Wow, I'll be honest. It almost feels a little weird to be writing in this space again. I know it's been far too long, and so much has happened in between my "missing moments". Of course, that could just be all in my imagination and the opposite might be the case. I guess there's only one way to find out. Let's do a quick recap!
My last blog post was in January, and I have to admit, that actually makes me a tiny bit happy. I mean, yes, I don't want months to go by without blogging-----consistency is key, after all. At the same time, I'm glad I got the courage to dive back into these posts before the year comes to an end. Hey, we have to celebrate ALL our wins, even the small ones.

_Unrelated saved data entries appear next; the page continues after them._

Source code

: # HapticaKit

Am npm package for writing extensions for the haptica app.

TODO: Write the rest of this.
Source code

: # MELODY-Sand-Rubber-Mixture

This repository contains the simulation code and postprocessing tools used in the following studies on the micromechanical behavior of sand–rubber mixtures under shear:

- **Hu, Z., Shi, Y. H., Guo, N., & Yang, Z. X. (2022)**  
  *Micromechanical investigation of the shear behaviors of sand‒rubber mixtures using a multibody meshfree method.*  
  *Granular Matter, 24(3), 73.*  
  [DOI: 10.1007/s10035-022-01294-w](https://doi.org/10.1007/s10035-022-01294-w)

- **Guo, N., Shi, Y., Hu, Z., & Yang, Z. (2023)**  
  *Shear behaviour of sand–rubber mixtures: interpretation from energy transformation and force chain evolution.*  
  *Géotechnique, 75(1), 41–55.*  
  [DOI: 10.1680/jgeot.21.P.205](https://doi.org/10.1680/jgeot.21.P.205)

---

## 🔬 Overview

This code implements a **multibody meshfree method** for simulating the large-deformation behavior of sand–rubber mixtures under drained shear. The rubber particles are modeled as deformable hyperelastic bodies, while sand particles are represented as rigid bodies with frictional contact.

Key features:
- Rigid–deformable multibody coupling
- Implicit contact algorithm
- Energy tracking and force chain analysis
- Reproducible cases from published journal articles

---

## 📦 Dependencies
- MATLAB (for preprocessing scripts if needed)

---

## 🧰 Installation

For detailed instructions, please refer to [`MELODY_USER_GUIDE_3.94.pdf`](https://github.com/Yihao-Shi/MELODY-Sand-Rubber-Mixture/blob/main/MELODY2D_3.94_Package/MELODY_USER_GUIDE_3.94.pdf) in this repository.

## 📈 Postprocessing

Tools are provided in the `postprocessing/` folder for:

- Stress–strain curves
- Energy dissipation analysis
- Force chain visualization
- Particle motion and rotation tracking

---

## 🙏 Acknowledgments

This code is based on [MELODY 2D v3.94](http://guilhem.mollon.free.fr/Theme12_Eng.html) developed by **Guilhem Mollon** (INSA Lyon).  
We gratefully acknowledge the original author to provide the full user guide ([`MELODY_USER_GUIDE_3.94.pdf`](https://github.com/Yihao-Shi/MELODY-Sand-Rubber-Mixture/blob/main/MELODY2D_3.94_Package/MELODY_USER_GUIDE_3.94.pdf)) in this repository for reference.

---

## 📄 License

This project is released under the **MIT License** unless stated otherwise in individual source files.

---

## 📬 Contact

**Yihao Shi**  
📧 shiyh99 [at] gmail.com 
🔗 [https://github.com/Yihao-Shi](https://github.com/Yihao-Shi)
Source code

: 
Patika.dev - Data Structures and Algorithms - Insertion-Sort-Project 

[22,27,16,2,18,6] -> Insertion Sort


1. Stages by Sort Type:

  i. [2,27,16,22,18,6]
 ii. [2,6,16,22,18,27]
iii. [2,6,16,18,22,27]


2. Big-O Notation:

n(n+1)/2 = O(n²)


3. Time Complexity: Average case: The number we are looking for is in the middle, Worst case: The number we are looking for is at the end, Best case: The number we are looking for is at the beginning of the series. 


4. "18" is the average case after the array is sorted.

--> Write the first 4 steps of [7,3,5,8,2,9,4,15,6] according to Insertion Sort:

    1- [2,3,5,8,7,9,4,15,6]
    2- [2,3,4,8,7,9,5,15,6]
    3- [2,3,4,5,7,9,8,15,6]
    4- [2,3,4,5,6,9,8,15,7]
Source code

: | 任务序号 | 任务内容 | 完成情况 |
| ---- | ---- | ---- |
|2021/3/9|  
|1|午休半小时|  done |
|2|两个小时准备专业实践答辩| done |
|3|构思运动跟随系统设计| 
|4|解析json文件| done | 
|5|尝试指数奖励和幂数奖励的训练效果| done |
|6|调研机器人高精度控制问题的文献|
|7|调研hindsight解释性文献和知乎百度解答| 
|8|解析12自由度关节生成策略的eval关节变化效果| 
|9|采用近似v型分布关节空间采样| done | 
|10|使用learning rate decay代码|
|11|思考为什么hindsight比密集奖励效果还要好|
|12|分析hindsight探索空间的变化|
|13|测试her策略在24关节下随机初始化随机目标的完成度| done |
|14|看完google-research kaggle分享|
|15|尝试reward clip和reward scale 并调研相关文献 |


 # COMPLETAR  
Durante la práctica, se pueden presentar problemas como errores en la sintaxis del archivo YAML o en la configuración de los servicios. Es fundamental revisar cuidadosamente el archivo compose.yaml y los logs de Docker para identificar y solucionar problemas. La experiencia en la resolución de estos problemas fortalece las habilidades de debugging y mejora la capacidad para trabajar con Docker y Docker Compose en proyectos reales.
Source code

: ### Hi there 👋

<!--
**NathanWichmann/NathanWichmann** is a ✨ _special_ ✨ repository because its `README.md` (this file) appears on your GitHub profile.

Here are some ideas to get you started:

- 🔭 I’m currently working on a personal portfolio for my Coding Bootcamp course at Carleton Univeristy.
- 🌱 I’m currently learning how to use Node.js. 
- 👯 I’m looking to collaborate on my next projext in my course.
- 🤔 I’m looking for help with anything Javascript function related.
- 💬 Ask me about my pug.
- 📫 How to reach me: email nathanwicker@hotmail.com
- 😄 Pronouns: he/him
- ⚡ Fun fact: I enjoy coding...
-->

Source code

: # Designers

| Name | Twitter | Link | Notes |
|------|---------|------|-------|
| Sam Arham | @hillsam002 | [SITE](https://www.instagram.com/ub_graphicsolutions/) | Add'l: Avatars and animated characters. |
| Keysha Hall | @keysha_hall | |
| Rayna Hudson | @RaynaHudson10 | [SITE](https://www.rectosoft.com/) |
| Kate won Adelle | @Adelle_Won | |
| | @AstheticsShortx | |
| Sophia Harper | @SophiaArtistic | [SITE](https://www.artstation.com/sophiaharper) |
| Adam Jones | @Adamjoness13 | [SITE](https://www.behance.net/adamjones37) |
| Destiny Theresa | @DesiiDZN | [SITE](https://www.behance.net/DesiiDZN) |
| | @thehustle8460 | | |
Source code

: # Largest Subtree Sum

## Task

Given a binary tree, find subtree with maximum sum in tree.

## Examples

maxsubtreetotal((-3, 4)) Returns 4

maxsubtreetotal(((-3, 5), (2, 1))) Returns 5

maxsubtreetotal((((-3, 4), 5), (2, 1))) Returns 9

What's happened since then, though? Well, I completed an amazing internship at The Writing Barn. I'll always be grateful for the time I spent there, I learned so much and my confidence as a writer has grown. Let's see, what else? I dipped my professional toes into the field of Career Services as a Coordinator. Even though it was for a short while, the experience and connections made were awesome! I even strengthened my writing skills in that role as well!
There were plenty of ups and downs in the past few months, some of which had me close to breaking again, but we never know how strong we are until we're tested. Now those words in the above quote perfectly describe the past months for me. I've done a lot of readjusting and refocusing, and finally, it's time to restart. Sure, it may be my third one so far, but even that is far better than quitting. Believe me, I wanted to do that, too.
So, here I am! Limping, slightly bruised and battered, but I'm here. Ideas are flowing again, stories are building again, and there's even a business venture that's launching. It's always interesting to see what lessons we learn as we go through life. A new one I'm learning is that I owe it to myself to build the life I've dreamed of. I owe myself a brighter future, and I intend to collect!
Another lesson I'm learning is that bad days are a given in life, just like good days are. It just comes with the package of being alive, and that's okay! Something I've noticed about me is that I've come to expect myself to be upbeat and cheerful all the time. Sadly, that's just not realistic. Furthermore, it can lead to a habit of bottling up negative emotions, which isn't healthy! I'm developing the habit of allowing myself to go through the emotional pitfalls just as I do the highlights and I truly believe I'm better off for it.
I'm at a new starting line now with a determination to make this journey better than the rest. What do you say? Would you like to come, too? Let's go!